Source texts of formatted documents:
*** Block opens ***
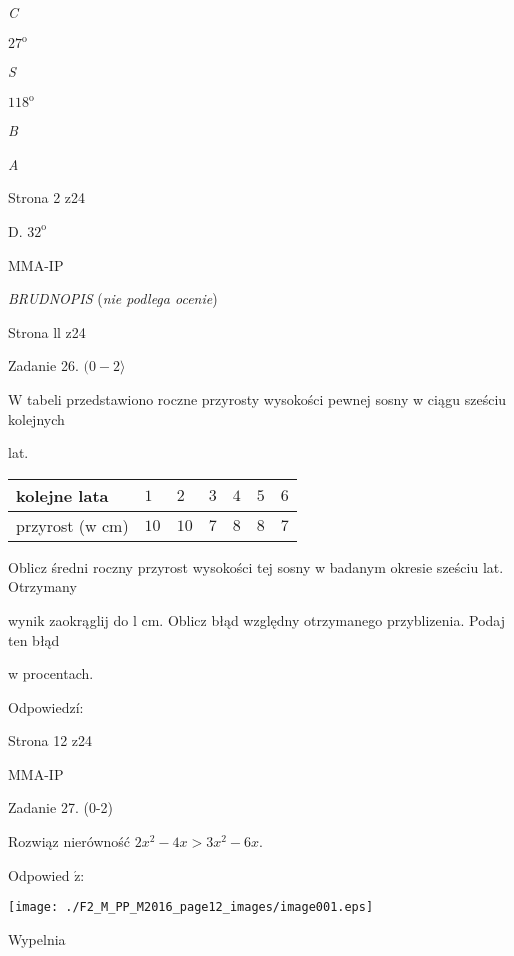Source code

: \documentclass[a4paper,12pt]{article}
\begin{document}
{\it C}

$27^{\mathrm{o}}$

{\it S}

$118^{\mathrm{o}}$

{\it B}

{\it A}

Strona 2 z24

D. $32^{\mathrm{o}}$

MMA-IP





{\it BRUDNOPIS} ({\it nie podlega ocenie})

Strona ll z24





Zadanie 26. $(0-2\rangle$

$\mathrm{W}$ tabeli przedstawiono roczne przyrosty wysokości pewnej sosny w ciągu sześciu kolejnych

lat.
\begin{center}
\begin{tabular}{|l|l|l|l|l|l|l|}
\hline
\multicolumn{1}{|l|}{kolejne lata}&	\multicolumn{1}{|l|}{$1$}&	\multicolumn{1}{|l|}{ $2$}&	\multicolumn{1}{|l|}{ $3$}&	\multicolumn{1}{|l|}{ $4$}&	\multicolumn{1}{|l|}{ $5$}&	\multicolumn{1}{|l|}{ $6$}	\\
\hline
\multicolumn{1}{|l|}{przyrost (w cm)}&	\multicolumn{1}{|l|}{$10$}&	\multicolumn{1}{|l|}{ $10$}&	\multicolumn{1}{|l|}{ $7$}&	\multicolumn{1}{|l|}{ $8$}&	\multicolumn{1}{|l|}{ $8$}&	\multicolumn{1}{|l|}{ $7$}	\\
\hline
\end{tabular}

\end{center}
Oblicz średni roczny przyrost wysokości tej sosny w badanym okresie sześciu lat. Otrzymany

wynik zaokrąglij do l cm. Oblicz błąd względny otrzymanego przyblizenia. Podaj ten błąd

w procentach.

Odpowiedzí:

Strona 12 z24

MMA-IP





Zadanie 27. (0-2)

Rozwiąz nierówność $2x^{2}-4x>3x^{2}-6x.$

Odpowied $\acute{\mathrm{z}}$:
\begin{center}
\texttt{[image: ./F2\_M\_PP\_M2016\_page12\_images/image001.eps]}
\end{center}
Wypelnia
\end{document}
*** Block closes ***
_THE PROBLEM_
Check each line of the records above, and copy those that hold the word "Strona".

_SOLVED PROBLEM_
Strona 2 z24
Strona ll z24
Strona 12 z24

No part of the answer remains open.